NaturalSpeech 2: Microsoft edges closer to zero-shot voice cloning

Apr 20, 2023

Midjourney prompted by THE DECODER

Key Points

Microsoft uses a diffusion model and 44,000 hours of speech and singing data from about 5,000 people to create one of the best text-to-speech systems.
NaturalSpeech 2 can play or sing any text in the given voice from a few seconds of audio recording.
Microsoft is not releasing NaturalSpeech 2 at this time and warns of possible misuse.

Microsoft presents NaturalSpeech 2, a text-to-speech model that is based on diffusion models and is capable of cloning any voice with just a short snippet of audio.

Microsoft Research Asia and Microsoft Azure Speech developed NaturalSpeech 2 using a diffusion model that interacts with a Neural Audio codec, which compresses waveforms into vectors. The team trained the Neural Audio Codec with 44,000 hours of speech and singing data, with the codec encoder learning to convert waveforms to vectors using residual vector quantizers (RVQ).

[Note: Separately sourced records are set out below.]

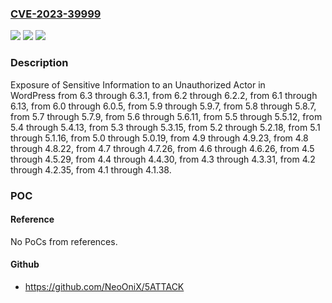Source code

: ### [CVE-2023-39999](https://cve.mitre.org/cgi-bin/cvename.cgi?name=CVE-2023-39999)
![](https://img.shields.io/static/v1?label=Product&message=WordPress&color=blue)
![](https://img.shields.io/static/v1?label=Version&message=n%2Fa&color=blue)
![](https://img.shields.io/static/v1?label=Vulnerability&message=CWE-200%20Exposure%20of%20Sensitive%20Information%20to%20an%20Unauthorized%20Actor&color=brighgreen)

### Description

Exposure of Sensitive Information to an Unauthorized Actor in WordPress from 6.3 through 6.3.1, from 6.2 through 6.2.2, from 6.1 through 6.13, from 6.0 through 6.0.5, from 5.9 through 5.9.7, from 5.8 through 5.8.7, from 5.7 through 5.7.9, from 5.6 through 5.6.11, from 5.5 through 5.5.12, from 5.4 through 5.4.13, from 5.3 through 5.3.15, from 5.2 through 5.2.18, from 5.1 through 5.1.16, from 5.0 through 5.0.19, from 4.9 through 4.9.23, from 4.8 through 4.8.22, from 4.7 through 4.7.26, from 4.6 through 4.6.26, from 4.5 through 4.5.29, from 4.4 through 4.4.30, from 4.3 through 4.3.31, from 4.2 through 4.2.35, from 4.1 through 4.1.38.

### POC

#### Reference
No PoCs from references.

#### Github
- https://github.com/NeoOniX/5ATTACK

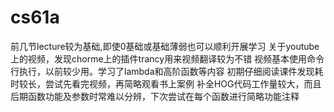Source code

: # cs61a
前几节lecture较为基础,即使0基础或基础薄弱也可以顺利开展学习
关于youtube上的视频，发现chorme上的插件trancy用来视频翻译较为不错
视频基本使用命令行执行，以前较少用。学习了lambda和高阶函数等内容
初期仔细阅读课件发现耗时较长，尝试先看完视频，再简略观看书上案例
补全HOG代码工作量较大，而且后期函数功能及参数时常难以分辨，下次尝试在每个函数进行简略功能注释
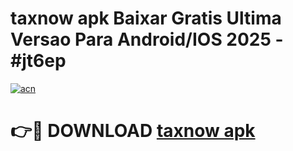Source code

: # taxnow apk Baixar Gratis Ultima Versao Para Android/IOS 2025 - #jt6ep

[![acn](https://github.com/user-attachments/assets/0f9c940e-d8b0-45ae-aac7-cd30a18b3e1c)](https://app.mediaupload.pro/?title=taxnow_apk&ref=19F)

# 👉🔴 DOWNLOAD [taxnow apk](https://app.mediaupload.pro/?title=taxnow_apk&ref=19F)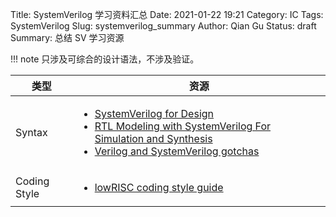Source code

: Title: SystemVerilog 学习资料汇总
Date: 2021-01-22 19:21
Category: IC
Tags: SystemVerilog
Slug: systemverilog_summary
Author: Qian Gu
Status: draft
Summary: 总结 SV 学习资源

!!! note
    只涉及可综合的设计语法，不涉及验证。

| 类型 | 资源 |
| ---- | ---- |
| Syntax | <ul><li>[SystemVerilog for Design][book1]</li><li>[RTL Modeling with SystemVerilog For Simulation and Synthesis][book2]</li><li>[Verilog and SystemVerilog gotchas][book3]</li></ul> |
| Coding Style | <ul><li>[lowRISC coding style guide][guide]</li></ul> |

[book1]: https://book.douban.com/subject/1764888/
[book2]: https://www.sutherland-hdl.com/books_and_guides.html#RTL%20Book
[book3]: https://book.douban.com/subject/2859647/
[guide]: https://github.com/lowRISC/style-guides/blob/master/VerilogCodingStyle.md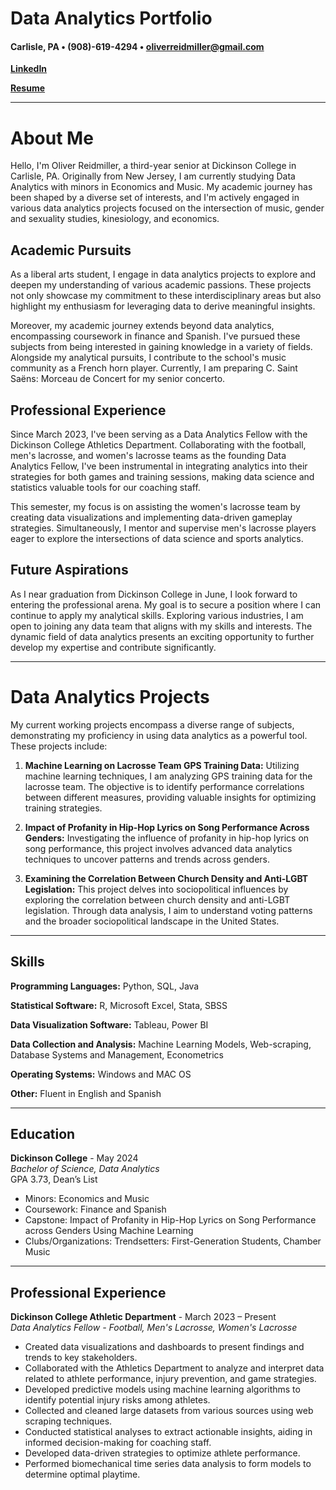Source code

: # Data Analytics Portfolio
#### Carlisle, PA • (908)-619-4294 • oliverreidmiller@gmail.com 
[**LinkedIn**](https://www.linkedin.com/in/oliver-reidmiller-288359291/)

[**Resume**](assets/Resume.md.pdf)  

---



# About Me

Hello, I'm Oliver Reidmiller, a third-year senior at Dickinson College in Carlisle, PA. Originally from New Jersey, I am currently studying Data Analytics with minors in Economics and Music. My academic journey has been shaped by a diverse set of interests, and I'm actively engaged in various data analytics projects focused on the intersection of music, gender and sexuality studies, kinesiology, and economics.

## Academic Pursuits

As a liberal arts student, I engage in data analytics projects to explore and deepen my understanding of various academic passions. These projects not only showcase my commitment to these interdisciplinary areas but also highlight my enthusiasm for leveraging data to derive meaningful insights.

Moreover, my academic journey extends beyond data analytics, encompassing coursework in finance and Spanish. I've pursued these subjects from being interested in gaining knowledge in a variety of fields. Alongside my analytical pursuits, I contribute to the school's music community as a French horn player. Currently, I am preparing C. Saint Saëns: Morceau de Concert for my senior concerto.

## Professional Experience

Since March 2023, I've been serving as a Data Analytics Fellow with the Dickinson College Athletics Department. Collaborating with the football, men's lacrosse, and women's lacrosse teams as the founding Data Analytics Fellow, I've been instrumental in integrating analytics into their strategies for both games and training sessions, making data science and statistics valuable tools for our coaching staff.

This semester, my focus is on assisting the women's lacrosse team by creating data visualizations and implementing data-driven gameplay strategies. Simultaneously, I mentor and supervise men's lacrosse players eager to explore the intersections of data science and sports analytics.

## Future Aspirations

As I near graduation from Dickinson College in June, I look forward to entering the professional arena. My goal is to secure a position where I can continue to apply my analytical skills. Exploring various industries, I am open to joining any data team that aligns with my skills and interests. The dynamic field of data analytics presents an exciting opportunity to further develop my expertise and contribute significantly.


---


# Data Analytics Projects

My current working projects encompass a diverse range of subjects, demonstrating my proficiency in using data analytics as a powerful tool. These projects include:

1. **Machine Learning on Lacrosse Team GPS Training Data:** Utilizing machine learning techniques, I am analyzing GPS training data for the lacrosse team. The objective is to identify performance correlations between different measures, providing valuable insights for optimizing training strategies.

2. **Impact of Profanity in Hip-Hop Lyrics on Song Performance Across Genders:** Investigating the influence of profanity in hip-hop lyrics on song performance, this project involves advanced data analytics techniques to uncover patterns and trends across genders.

3. **Examining the Correlation Between Church Density and Anti-LGBT Legislation:** This project delves into sociopolitical influences by exploring the correlation between church density and anti-LGBT legislation. Through data analysis, I aim to understand voting patterns and the broader sociopolitical landscape in the United States.


---

## Skills  

**Programming Languages:**  Python, SQL, Java

**Statistical Software:** R, Microsoft Excel, Stata, SBSS

**Data Visualization Software:** Tableau, Power BI

**Data Collection and Analysis:** Machine Learning Models, Web-scraping, Database Systems and Management, Econometrics

**Operating Systems:** Windows and MAC OS

**Other:** Fluent in English and Spanish  

---

## Education

**Dickinson College** - May 2024  
*Bachelor of Science, Data Analytics*  
GPA 3.73, Dean’s List  
- Minors: Economics and Music  
- Coursework: Finance and Spanish 
- Capstone: Impact of Profanity in Hip-Hop Lyrics on Song Performance across Genders Using Machine Learning  
- Clubs/Organizations: Trendsetters: First-Generation Students, Chamber Music

---

## Professional Experience

**Dickinson College Athletic Department** - March 2023 – Present  
*Data Analytics Fellow - Football, Men's Lacrosse, Women's Lacrosse*  
- Created data visualizations and dashboards to present findings and trends to key stakeholders. 
- Collaborated with the Athletics Department to analyze and interpret data related to athlete performance, injury prevention, and game strategies. 
- Developed predictive models using machine learning algorithms to identify potential injury risks among athletes. 
- Collected and cleaned large datasets from various sources using web scraping techniques.
- Conducted statistical analyses to extract actionable insights, aiding in informed decision-making for coaching staff. 
- Developed data-driven strategies to optimize athlete performance. 
- Performed biomechanical time series data analysis to form models to determine optimal playtime.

The RVQ uses several "codebooks" as templates for this process, compressing waveforms into predefined vectors. The codec encoder converts the quantized vectors back into waveforms. During training, the diffusion model learns to convert text into such quantized vectors, so that it can later pass arbitrary text input to the decoder, which converts it into speech or song.

Microsoft's NaturalSpeech 2 outperforms VALL-E

NaturalSpeech 2 has over 400 million parameters and generates speech with different speaker identities, prosodies and styles (e.g. singing) in zero-shot scenarios where only a few seconds of speech are available. In experiments, the team shows that NaturalSpeech 2 is able to generate natural speech in these scenarios, outperforming the best text-to-speech systems to date, including Microsoft's own VALL-E, which is also based on a diffusion model.

Text-Prompt

And lay me down in my cold bed and leave my shining lot.
Ad

Audio Reference

Ground Truth

VALL-E

NaturalSpeech 2

The 44,000 hours of recordings used for training came from 5,000 different speakers and included recordings made under less than ideal studio conditions. The audio codec was trained using 8 Nvidia Tesla V100 (16 gigabytes) GPUs, and the diffusion model was trained using 16 V100 (32 gigabytes) GPUs.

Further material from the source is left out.